SARASOTA, Fla. -- Exactly how does WMAR-TV fit into Jim Palmer's attempted comeback plans?
Maybe not at all, but perhaps more than meets the eye. If Palmer should succeed in his effort to win a job with the Orioles, the question is moot. If he doesn't, an extended schedule would help his still promising television career.
Holding a job as analyst was not that big a deal for Palmer, who did play-by-play for the Orioles' flagship station the last two years, since the two parties didn't have a solid agreement.
With Jon Miller taking over as the primary TV play-by-play announcer, in addition to his radio and ESPN assignments, and Brooks Robinson expressing a desire to cut back on his schedule, WMAR in effect was left with a three-man crew, all part-timers. It was thought that Palmer -- who also had a contract with ESPN -- and Robinson would split duties as Miller's TV partner.
But when ESPN asked Palmer to take an $80,000 cut because of the network's baseball losses a year ago, he balked. And when Palmer stepped out of the national television picture his comeback juices, which never stopped flowing, began to pump seriously.
WMAR wasn't about to encourage Robinson to back completely out of the picture. But the Hall of Fame third baseman's flexibility made it easier to deal with the Hall of Fame pitcher's comeback attempt. The fact that both are represented by Baltimore attorney Ron Shapiro simplifies the matter.

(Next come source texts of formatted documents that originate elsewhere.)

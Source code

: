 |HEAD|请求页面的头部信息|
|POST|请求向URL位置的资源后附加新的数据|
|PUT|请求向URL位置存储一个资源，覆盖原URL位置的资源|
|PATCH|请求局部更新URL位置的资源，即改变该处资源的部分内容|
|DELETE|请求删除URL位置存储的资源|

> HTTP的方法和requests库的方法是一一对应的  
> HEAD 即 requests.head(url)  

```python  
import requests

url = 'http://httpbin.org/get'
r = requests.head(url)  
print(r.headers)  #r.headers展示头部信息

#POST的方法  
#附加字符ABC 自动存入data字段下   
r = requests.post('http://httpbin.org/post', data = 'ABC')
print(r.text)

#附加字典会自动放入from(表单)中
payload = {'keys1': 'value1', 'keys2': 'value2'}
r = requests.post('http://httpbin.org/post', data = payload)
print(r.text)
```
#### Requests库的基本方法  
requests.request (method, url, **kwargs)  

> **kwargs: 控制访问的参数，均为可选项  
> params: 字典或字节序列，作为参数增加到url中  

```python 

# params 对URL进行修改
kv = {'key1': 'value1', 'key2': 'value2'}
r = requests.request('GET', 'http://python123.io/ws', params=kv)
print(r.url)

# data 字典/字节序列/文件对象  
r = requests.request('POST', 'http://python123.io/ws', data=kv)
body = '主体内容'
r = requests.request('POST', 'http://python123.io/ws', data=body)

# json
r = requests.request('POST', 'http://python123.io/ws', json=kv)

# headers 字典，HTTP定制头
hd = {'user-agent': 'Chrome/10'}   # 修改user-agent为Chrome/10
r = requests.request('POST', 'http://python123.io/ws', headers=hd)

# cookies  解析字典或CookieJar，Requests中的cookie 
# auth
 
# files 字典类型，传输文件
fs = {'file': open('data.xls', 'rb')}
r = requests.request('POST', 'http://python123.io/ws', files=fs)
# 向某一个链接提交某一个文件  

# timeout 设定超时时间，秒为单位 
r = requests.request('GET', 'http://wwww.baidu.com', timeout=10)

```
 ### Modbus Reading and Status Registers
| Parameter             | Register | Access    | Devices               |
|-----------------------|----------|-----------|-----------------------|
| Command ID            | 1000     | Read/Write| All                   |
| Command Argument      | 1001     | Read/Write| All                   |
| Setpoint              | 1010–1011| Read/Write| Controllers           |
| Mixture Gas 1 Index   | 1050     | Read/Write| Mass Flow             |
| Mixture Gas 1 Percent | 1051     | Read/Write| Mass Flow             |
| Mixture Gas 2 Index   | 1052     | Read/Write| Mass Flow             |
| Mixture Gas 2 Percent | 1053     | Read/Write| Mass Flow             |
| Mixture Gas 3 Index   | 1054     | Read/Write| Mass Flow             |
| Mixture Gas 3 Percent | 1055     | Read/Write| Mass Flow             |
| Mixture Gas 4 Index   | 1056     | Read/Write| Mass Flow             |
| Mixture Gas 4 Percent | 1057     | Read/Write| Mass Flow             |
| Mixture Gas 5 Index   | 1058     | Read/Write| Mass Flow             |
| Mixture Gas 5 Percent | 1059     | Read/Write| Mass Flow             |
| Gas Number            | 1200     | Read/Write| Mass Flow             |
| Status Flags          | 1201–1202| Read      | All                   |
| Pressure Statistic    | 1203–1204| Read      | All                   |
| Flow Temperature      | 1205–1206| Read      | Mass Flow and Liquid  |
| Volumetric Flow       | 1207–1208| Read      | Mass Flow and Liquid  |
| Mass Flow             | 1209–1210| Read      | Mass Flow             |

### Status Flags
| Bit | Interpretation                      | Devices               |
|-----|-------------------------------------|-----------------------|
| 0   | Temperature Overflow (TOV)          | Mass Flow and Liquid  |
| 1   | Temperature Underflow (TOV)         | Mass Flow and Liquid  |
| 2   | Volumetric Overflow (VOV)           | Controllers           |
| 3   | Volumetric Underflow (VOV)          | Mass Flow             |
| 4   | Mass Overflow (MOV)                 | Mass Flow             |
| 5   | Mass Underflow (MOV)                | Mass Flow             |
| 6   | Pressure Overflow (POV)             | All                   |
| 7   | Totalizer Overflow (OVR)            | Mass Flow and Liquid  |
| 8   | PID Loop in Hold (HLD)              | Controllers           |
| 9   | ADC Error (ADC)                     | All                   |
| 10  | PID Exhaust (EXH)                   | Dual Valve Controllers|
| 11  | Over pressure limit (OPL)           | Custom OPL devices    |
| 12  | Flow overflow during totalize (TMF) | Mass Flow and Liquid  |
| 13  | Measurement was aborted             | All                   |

WMAR general manager Arnold Kleiner said yesterday that Robinson would make himself available to do as many games as necessary, and that Scott Garceau, the station's sports director, would continue to be available as needed. It hadn't been spelled out whether Palmer would work the entire schedule, but the speculation now is that he would work 50 games if he wasn't in uniform -- about 25 more than previously speculated.